Now, the half-year delay and the one big workday have the New York Civil Liberties Union calling for the CCRB to investigate itself.
The delays worry the NYCLU because complaints of police misconduct face a statute of limitations, which requires that (in most instances) the police department file disciplinary charges within 18 months of the alleged wrongdoing.
And doing 800 cases in a day? If the panel worked an eight-hour shift without so much as a potty break, that’s 100 cases an hour, or a case every 40 seconds. “If that’s the amount of time they’re spending on a case, I think that leaves reason to wonder if it’s a meaningful review,” says Christopher Dunn, NYCLU Associate Legal Director. He says CCRB staffers came to the NYCLU with complaints about the backlog.
The CCRB is charged with investigating complaints that cops used excessive force, abused their authority, or were discourteous. It handled more than 6,500 cases in 2005—an increase of 40 percent over 2001. (The increase could be because of the new ease of reporting complaints via 311, rather than because of any jump in bad behavior by cops.) Half of the complaints it receives never even go to a full investigation, and of those that do, only about 10 percent are substantiated. The board’s decisions are advisory: It’s the police commissioner who eventually decides whether and how to discipline any cops for whom the CCRB recommends punishment.
The 13-member CCRB includes people appointed by the mayor, the city council, and the police commissioner.

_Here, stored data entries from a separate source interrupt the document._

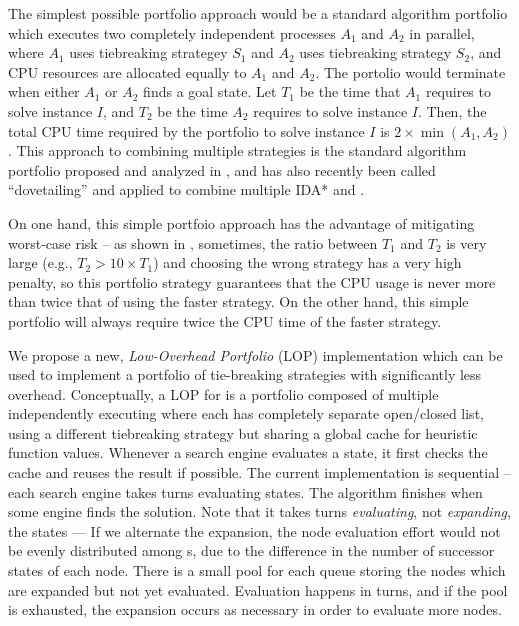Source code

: The simplest possible portfolio approach would be a standard algorithm portfolio
which executes two completely independent \astar processes $A_1$ and $A_2$ in parallel, where $A_1$ uses tiebreaking strategey $S_1$ and $A_2$ uses tiebreaking strategy $S_2$, and CPU resources are allocated equally to $A_1$ and $A_2$.
The portolio would terminate when either $A_1$ or $A_2$ finds a goal state.
Let $T_1$ be the time that $A_1$ requires to solve instance $I$, and $T_2$ be the
time $A_2$ requires to solve instance $I$. Then, the total CPU time
required by the portfolio to solve instance $I$ is $2\times\min(A_1,A_2)$. This approach to combining multiple strategies is the standard algorithm portfolio proposed and analyzed in \cite{HubermanLH97,GomesS01}, and has also recently been called ``dovetailing'' and applied to combine multiple IDA* and \astar  \cite{ValenzanoSSBK10}. %

On one hand, this simple portfoio approach has the advantage of mitigating worst-case risk -- as shown in , sometimes, the ratio between $T_1$ and $T_2$ is very large (e.g., $T_2 > 10\times T_1$) and choosing the wrong strategy has a very high penalty, so this portfolio strategy guarantees that the CPU usage is never more than twice that of using the faster strategy.
On the other hand, this simple portfolio will always require twice the
CPU time of the faster strategy.

We propose a new, \emph{Low-Overhead Portfolio} (LOP) implementation which can be used to implement a portfolio of tie-breaking strategies with significantly less overhead.
% 
Conceptually, a LOP for \astar is a portfolio composed of multiple
independently executing \astar where each \astar has completely separate
open/closed list, using a different tiebreaking strategy but sharing a
global cache for heuristic function values. Whenever a search engine
evaluates a state, it first checks the cache and reuses the result if
possible.  The current implementation is sequential -- each search
engine takes turns evaluating states. The algorithm finishes when some
engine finds the solution. Note that it takes turns \emph{evaluating}, not
\emph{expanding}, the states --- If we alternate the expansion, 
the node evaluation effort would not be evenly
distributed among \astar{}s, due to the difference in the number of
successor states of each node. There is a small pool for each queue
storing the nodes which are expanded
but not yet evaluated. Evaluation happens in turns, and if the pool is
exhausted, the expansion occurs as necessary in order to evaluate
more nodes.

Most cases are decided not by the full board, but by three-member panels. The panels usually meet whenever 175 cases are ready to decide, or about nine to 10 times a year, says CCRB spokesman Andrew Case. Given that the panels must decide 175 cases per meeting, they are given information about the cases—including the recommendation of CCRB staff—ahead of time. At most meetings, only a few cases are discussed at length. The rest are simply voted on, because the panel members did their homework.
But why the six-month delay? “It’s an anomaly,” says Case. “There’s no question there was a longer delay than there should have been.” Case gave no particular reason for the delay other than that the board members, who are volunteers with outside jobs, couldn’t get together. Case also wouldn’t name the board members on the panel in question. But he does say none of the 800 some-odd cases decided on October 19, 2005 ended up hitting the statute of limitations.